Frankly, if the T really wanted to "alleviate track congestion" AND greatly improve service, they would:

a) Run EVERY eastbound train to Lechmere and dispatch westbound trains to the next destination on the schedule - where the train originated is totally irrelevant if your goal is to maximize capacity and maintain reasonable spacing (i.e. "alphabet order") between subsequent trains. At least for now, Lechmere has two loops that can hold a pair of two-car trains each - more than enough capacity to deal with the extra runs.

b) At platforms that are long enough to permit it (and with some slight remodeling, this includes Arlington westbound and eastbound and Park Street eastbound), allow multiple trains to berth at the same time. As an example, there is NO legitimate reason to hold an eastbound train outside of Park Street (or for that matter, Haymarket or North Station) when there is another train on the platform.
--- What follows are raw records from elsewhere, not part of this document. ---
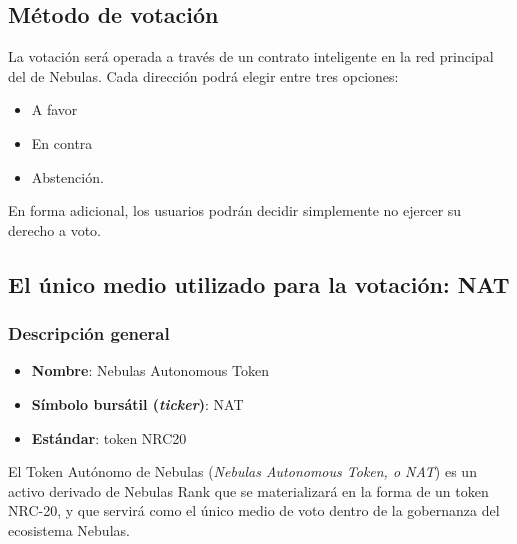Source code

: \subsection{Método de votación}

La votación será operada a través de un contrato inteligente en la red principal del \blockchain de Nebulas. Cada dirección podrá elegir entre tres opciones:

\begin{itemize}
	\item A favor
	\item En contra
	\item Abstención.
\end{itemize}

En forma adicional, los usuarios podrán decidir simplemente no ejercer su derecho a voto.

\subsection{El único medio utilizado para la votación: NAT}

\label{nat}

\subsubsection{Descripción general}

\begin{itemize}
	\item \textbf{Nombre}: Nebulas Autonomous Token
	\item \textbf{Símbolo bursátil (\textit{ticker})}: NAT
	\item \textbf{Estándar}: token NRC20
\end{itemize}

El Token Autónomo de Nebulas (\textit{Nebulas Autonomous Token, o NAT}) es un activo derivado de Nebulas Rank que se materializará en la forma de un token NRC-20, y que servirá como el único medio de voto dentro de la gobernanza del ecosistema Nebulas.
c) Re-introduce the 'double yellow' signal rule which allows a train to start entering a station as the previous one is starting to leave the platform. While some signals still display the 'double yellow' indication, it's in the process of being phased out completely. Boylston westbound is the worst for this - dead straight track, but the signal doesn't change from red to signle yellow (skipping the 'double yellow' aspect entirely) until the previous train is halfway through the curve heading to Arlington.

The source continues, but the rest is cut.